**PROVIDED DATA**
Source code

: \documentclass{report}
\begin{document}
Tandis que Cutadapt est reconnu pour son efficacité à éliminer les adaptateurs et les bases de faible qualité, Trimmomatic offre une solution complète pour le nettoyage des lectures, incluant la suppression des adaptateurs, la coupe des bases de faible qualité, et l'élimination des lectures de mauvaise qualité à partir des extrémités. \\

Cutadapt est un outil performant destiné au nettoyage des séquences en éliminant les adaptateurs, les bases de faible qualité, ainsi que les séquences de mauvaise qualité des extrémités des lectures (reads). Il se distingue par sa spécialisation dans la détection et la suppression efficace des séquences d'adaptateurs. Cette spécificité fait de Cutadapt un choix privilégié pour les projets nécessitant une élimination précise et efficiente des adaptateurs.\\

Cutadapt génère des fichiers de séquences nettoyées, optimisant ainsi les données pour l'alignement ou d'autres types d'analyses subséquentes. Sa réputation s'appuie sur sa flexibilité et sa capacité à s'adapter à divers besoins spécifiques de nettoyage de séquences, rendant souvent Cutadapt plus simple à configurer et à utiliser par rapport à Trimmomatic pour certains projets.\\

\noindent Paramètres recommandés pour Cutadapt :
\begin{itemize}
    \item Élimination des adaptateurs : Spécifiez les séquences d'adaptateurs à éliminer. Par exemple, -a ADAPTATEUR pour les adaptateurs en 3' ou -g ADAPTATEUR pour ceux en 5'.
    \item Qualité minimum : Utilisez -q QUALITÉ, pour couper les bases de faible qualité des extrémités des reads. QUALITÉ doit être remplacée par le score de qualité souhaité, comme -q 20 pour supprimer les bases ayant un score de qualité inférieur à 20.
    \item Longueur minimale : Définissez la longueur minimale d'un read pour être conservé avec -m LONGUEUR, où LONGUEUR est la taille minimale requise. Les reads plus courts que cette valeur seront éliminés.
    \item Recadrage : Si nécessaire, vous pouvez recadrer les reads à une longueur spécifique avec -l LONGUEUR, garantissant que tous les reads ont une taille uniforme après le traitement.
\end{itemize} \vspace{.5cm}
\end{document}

**DESCRIPTION OF THE TASK**
Return the data exactly, every line included.

**SOLUTION TO THIS PROBLEM**
Source code

: \documentclass{report}
\begin{document}
Tandis que Cutadapt est reconnu pour son efficacité à éliminer les adaptateurs et les bases de faible qualité, Trimmomatic offre une solution complète pour le nettoyage des lectures, incluant la suppression des adaptateurs, la coupe des bases de faible qualité, et l'élimination des lectures de mauvaise qualité à partir des extrémités. \\

Cutadapt est un outil performant destiné au nettoyage des séquences en éliminant les adaptateurs, les bases de faible qualité, ainsi que les séquences de mauvaise qualité des extrémités des lectures (reads). Il se distingue par sa spécialisation dans la détection et la suppression efficace des séquences d'adaptateurs. Cette spécificité fait de Cutadapt un choix privilégié pour les projets nécessitant une élimination précise et efficiente des adaptateurs.\\

Cutadapt génère des fichiers de séquences nettoyées, optimisant ainsi les données pour l'alignement ou d'autres types d'analyses subséquentes. Sa réputation s'appuie sur sa flexibilité et sa capacité à s'adapter à divers besoins spécifiques de nettoyage de séquences, rendant souvent Cutadapt plus simple à configurer et à utiliser par rapport à Trimmomatic pour certains projets.\\

\noindent Paramètres recommandés pour Cutadapt :
\begin{itemize}
    \item Élimination des adaptateurs : Spécifiez les séquences d'adaptateurs à éliminer. Par exemple, -a ADAPTATEUR pour les adaptateurs en 3' ou -g ADAPTATEUR pour ceux en 5'.
    \item Qualité minimum : Utilisez -q QUALITÉ, pour couper les bases de faible qualité des extrémités des reads. QUALITÉ doit être remplacée par le score de qualité souhaité, comme -q 20 pour supprimer les bases ayant un score de qualité inférieur à 20.
    \item Longueur minimale : Définissez la longueur minimale d'un read pour être conservé avec -m LONGUEUR, où LONGUEUR est la taille minimale requise. Les reads plus courts que cette valeur seront éliminés.
    \item Recadrage : Si nécessaire, vous pouvez recadrer les reads à une longueur spécifique avec -l LONGUEUR, garantissant que tous les reads ont une taille uniforme après le traitement.
\end{itemize} \vspace{.5cm}
\end{document}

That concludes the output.